__Work item__.
Make an exact copy of the records, with the images left out.

----- Supplied information -----

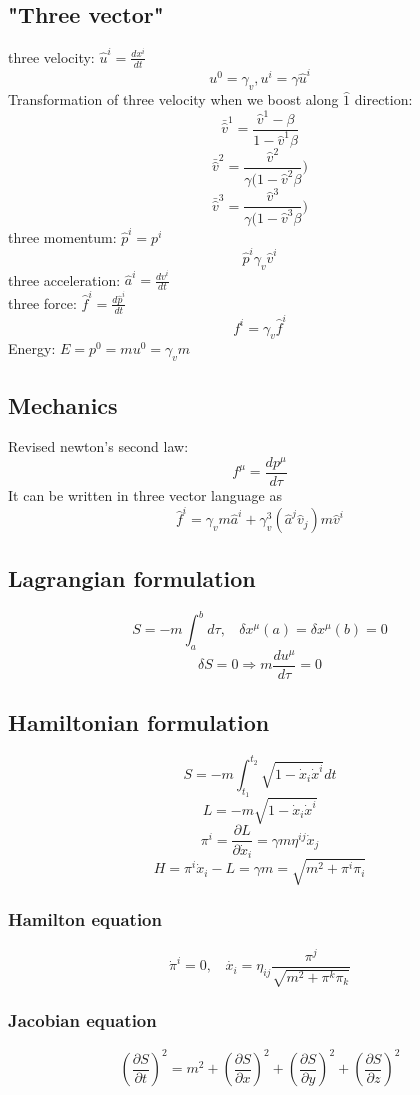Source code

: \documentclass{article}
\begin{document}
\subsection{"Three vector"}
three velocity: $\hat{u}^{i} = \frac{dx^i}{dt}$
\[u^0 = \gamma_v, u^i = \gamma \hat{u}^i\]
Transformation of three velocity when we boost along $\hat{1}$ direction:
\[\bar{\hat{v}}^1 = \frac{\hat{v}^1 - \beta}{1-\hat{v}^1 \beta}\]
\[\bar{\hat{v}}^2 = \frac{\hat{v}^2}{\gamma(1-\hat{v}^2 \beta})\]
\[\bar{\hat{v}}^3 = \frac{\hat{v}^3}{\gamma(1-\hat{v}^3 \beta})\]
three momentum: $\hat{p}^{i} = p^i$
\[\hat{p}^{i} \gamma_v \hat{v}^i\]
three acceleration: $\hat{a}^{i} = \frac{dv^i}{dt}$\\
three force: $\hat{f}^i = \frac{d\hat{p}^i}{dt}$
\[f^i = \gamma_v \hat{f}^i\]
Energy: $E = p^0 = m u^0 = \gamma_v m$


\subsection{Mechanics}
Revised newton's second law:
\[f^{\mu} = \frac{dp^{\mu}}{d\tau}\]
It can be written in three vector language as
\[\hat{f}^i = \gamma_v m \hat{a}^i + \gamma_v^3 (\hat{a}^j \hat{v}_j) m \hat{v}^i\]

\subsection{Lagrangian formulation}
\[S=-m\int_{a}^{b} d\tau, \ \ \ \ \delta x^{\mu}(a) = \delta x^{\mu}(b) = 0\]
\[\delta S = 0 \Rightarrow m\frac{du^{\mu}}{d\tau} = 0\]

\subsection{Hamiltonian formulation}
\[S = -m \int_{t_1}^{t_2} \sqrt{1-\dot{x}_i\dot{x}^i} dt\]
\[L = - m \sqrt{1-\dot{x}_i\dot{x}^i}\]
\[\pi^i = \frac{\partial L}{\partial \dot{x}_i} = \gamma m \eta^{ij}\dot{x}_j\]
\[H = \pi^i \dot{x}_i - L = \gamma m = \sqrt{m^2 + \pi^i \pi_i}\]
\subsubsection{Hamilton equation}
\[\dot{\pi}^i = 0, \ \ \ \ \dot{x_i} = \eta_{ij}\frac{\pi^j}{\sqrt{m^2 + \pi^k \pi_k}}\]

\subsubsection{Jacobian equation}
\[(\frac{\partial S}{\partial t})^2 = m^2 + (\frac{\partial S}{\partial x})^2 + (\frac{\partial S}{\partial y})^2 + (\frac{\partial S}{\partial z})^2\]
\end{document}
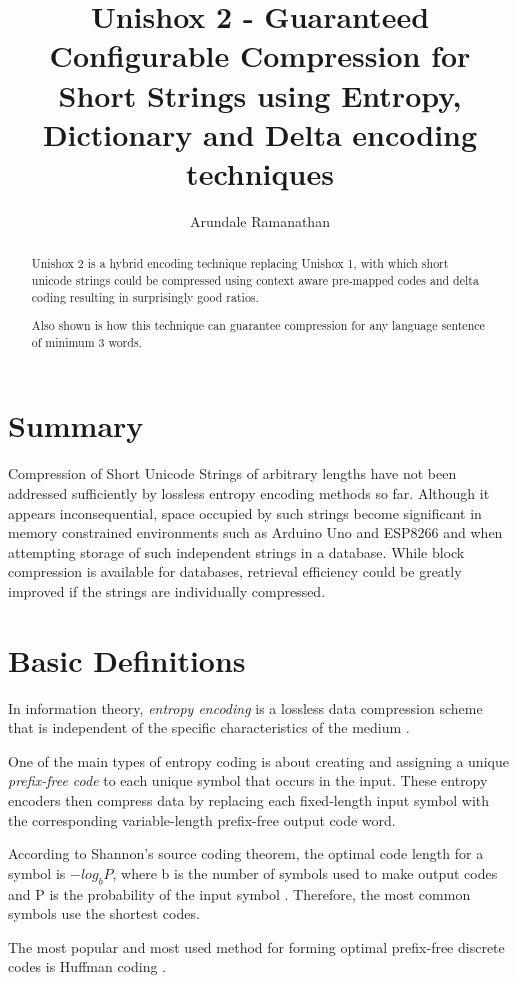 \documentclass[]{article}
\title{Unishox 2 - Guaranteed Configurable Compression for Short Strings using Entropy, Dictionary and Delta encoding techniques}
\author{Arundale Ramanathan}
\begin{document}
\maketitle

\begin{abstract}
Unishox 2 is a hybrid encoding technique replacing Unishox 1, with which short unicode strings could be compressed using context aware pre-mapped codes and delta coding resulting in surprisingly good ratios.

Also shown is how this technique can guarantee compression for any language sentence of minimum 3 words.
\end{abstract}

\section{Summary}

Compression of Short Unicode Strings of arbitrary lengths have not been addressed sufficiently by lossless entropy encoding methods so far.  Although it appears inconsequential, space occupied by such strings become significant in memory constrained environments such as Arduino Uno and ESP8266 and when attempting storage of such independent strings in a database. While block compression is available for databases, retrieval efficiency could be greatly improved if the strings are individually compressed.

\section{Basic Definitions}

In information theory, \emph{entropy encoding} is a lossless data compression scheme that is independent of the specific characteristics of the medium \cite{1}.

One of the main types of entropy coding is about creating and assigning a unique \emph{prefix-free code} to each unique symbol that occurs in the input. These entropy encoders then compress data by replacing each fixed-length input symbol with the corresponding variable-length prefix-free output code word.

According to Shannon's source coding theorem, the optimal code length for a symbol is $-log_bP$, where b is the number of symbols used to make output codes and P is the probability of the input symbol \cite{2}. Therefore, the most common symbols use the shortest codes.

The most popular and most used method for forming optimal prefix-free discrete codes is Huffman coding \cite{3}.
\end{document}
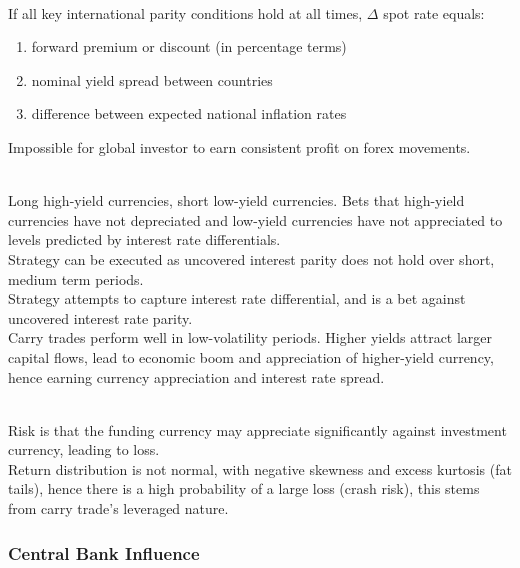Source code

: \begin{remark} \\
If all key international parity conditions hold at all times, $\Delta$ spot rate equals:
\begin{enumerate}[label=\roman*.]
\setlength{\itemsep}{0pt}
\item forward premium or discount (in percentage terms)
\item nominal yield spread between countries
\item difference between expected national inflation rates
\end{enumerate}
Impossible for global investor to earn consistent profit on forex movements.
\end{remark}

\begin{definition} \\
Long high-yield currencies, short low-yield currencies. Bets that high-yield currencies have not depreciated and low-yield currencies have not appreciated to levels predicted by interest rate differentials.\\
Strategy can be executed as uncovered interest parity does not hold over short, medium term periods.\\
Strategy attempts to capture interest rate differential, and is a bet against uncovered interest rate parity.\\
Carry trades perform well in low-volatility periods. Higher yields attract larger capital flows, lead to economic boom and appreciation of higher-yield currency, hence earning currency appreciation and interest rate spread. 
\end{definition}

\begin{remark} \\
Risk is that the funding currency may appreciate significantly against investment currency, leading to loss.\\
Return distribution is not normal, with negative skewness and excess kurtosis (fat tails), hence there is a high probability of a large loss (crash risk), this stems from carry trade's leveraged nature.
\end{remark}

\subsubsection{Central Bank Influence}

-----

__Result for this task__.
Source code

: \documentclass{article}
\begin{document}
\subsection{"Three vector"}
three velocity: $\hat{u}^{i} = \frac{dx^i}{dt}$
\[u^0 = \gamma_v, u^i = \gamma \hat{u}^i\]
Transformation of three velocity when we boost along $\hat{1}$ direction:
\[\bar{\hat{v}}^1 = \frac{\hat{v}^1 - \beta}{1-\hat{v}^1 \beta}\]
\[\bar{\hat{v}}^2 = \frac{\hat{v}^2}{\gamma(1-\hat{v}^2 \beta})\]
\[\bar{\hat{v}}^3 = \frac{\hat{v}^3}{\gamma(1-\hat{v}^3 \beta})\]
three momentum: $\hat{p}^{i} = p^i$
\[\hat{p}^{i} \gamma_v \hat{v}^i\]
three acceleration: $\hat{a}^{i} = \frac{dv^i}{dt}$\\
three force: $\hat{f}^i = \frac{d\hat{p}^i}{dt}$
\[f^i = \gamma_v \hat{f}^i\]
Energy: $E = p^0 = m u^0 = \gamma_v m$


\subsection{Mechanics}
Revised newton's second law:
\[f^{\mu} = \frac{dp^{\mu}}{d\tau}\]
It can be written in three vector language as
\[\hat{f}^i = \gamma_v m \hat{a}^i + \gamma_v^3 (\hat{a}^j \hat{v}_j) m \hat{v}^i\]

\subsection{Lagrangian formulation}
\[S=-m\int_{a}^{b} d\tau, \ \ \ \ \delta x^{\mu}(a) = \delta x^{\mu}(b) = 0\]
\[\delta S = 0 \Rightarrow m\frac{du^{\mu}}{d\tau} = 0\]

\subsection{Hamiltonian formulation}
\[S = -m \int_{t_1}^{t_2} \sqrt{1-\dot{x}_i\dot{x}^i} dt\]
\[L = - m \sqrt{1-\dot{x}_i\dot{x}^i}\]
\[\pi^i = \frac{\partial L}{\partial \dot{x}_i} = \gamma m \eta^{ij}\dot{x}_j\]
\[H = \pi^i \dot{x}_i - L = \gamma m = \sqrt{m^2 + \pi^i \pi_i}\]
\subsubsection{Hamilton equation}
\[\dot{\pi}^i = 0, \ \ \ \ \dot{x_i} = \eta_{ij}\frac{\pi^j}{\sqrt{m^2 + \pi^k \pi_k}}\]

\subsubsection{Jacobian equation}
\[(\frac{\partial S}{\partial t})^2 = m^2 + (\frac{\partial S}{\partial x})^2 + (\frac{\partial S}{\partial y})^2 + (\frac{\partial S}{\partial z})^2\]
\end{document}
 \documentclass[]{article}
\title{Unishox 2 - Guaranteed Configurable Compression for Short Strings using Entropy, Dictionary and Delta encoding techniques}
\author{Arundale Ramanathan}
\begin{document}
\maketitle

\begin{abstract}
Unishox 2 is a hybrid encoding technique replacing Unishox 1, with which short unicode strings could be compressed using context aware pre-mapped codes and delta coding resulting in surprisingly good ratios.

Also shown is how this technique can guarantee compression for any language sentence of minimum 3 words.
\end{abstract}

\section{Summary}

Compression of Short Unicode Strings of arbitrary lengths have not been addressed sufficiently by lossless entropy encoding methods so far.  Although it appears inconsequential, space occupied by such strings become significant in memory constrained environments such as Arduino Uno and ESP8266 and when attempting storage of such independent strings in a database. While block compression is available for databases, retrieval efficiency could be greatly improved if the strings are individually compressed.

\section{Basic Definitions}

In information theory, \emph{entropy encoding} is a lossless data compression scheme that is independent of the specific characteristics of the medium \cite{1}.

One of the main types of entropy coding is about creating and assigning a unique \emph{prefix-free code} to each unique symbol that occurs in the input. These entropy encoders then compress data by replacing each fixed-length input symbol with the corresponding variable-length prefix-free output code word.

According to Shannon's source coding theorem, the optimal code length for a symbol is $-log_bP$, where b is the number of symbols used to make output codes and P is the probability of the input symbol \cite{2}. Therefore, the most common symbols use the shortest codes.

The most popular and most used method for forming optimal prefix-free discrete codes is Huffman coding \cite{3}.
\end{document}
Source code

: \begin{remark} \\
If all key international parity conditions hold at all times, $\Delta$ spot rate equals:
\begin{enumerate}[label=\roman*.]
\setlength{\itemsep}{0pt}
\item forward premium or discount (in percentage terms)
\item nominal yield spread between countries
\item difference between expected national inflation rates
\end{enumerate}
Impossible for global investor to earn consistent profit on forex movements.
\end{remark}

\begin{definition} \\
Long high-yield currencies, short low-yield currencies. Bets that high-yield currencies have not depreciated and low-yield currencies have not appreciated to levels predicted by interest rate differentials.\\
Strategy can be executed as uncovered interest parity does not hold over short, medium term periods.\\
Strategy attempts to capture interest rate differential, and is a bet against uncovered interest rate parity.\\
Carry trades perform well in low-volatility periods. Higher yields attract larger capital flows, lead to economic boom and appreciation of higher-yield currency, hence earning currency appreciation and interest rate spread. 
\end{definition}

\begin{remark} \\
Risk is that the funding currency may appreciate significantly against investment currency, leading to loss.\\
Return distribution is not normal, with negative skewness and excess kurtosis (fat tails), hence there is a high probability of a large loss (crash risk), this stems from carry trade's leveraged nature.
\end{remark}

\subsubsection{Central Bank Influence}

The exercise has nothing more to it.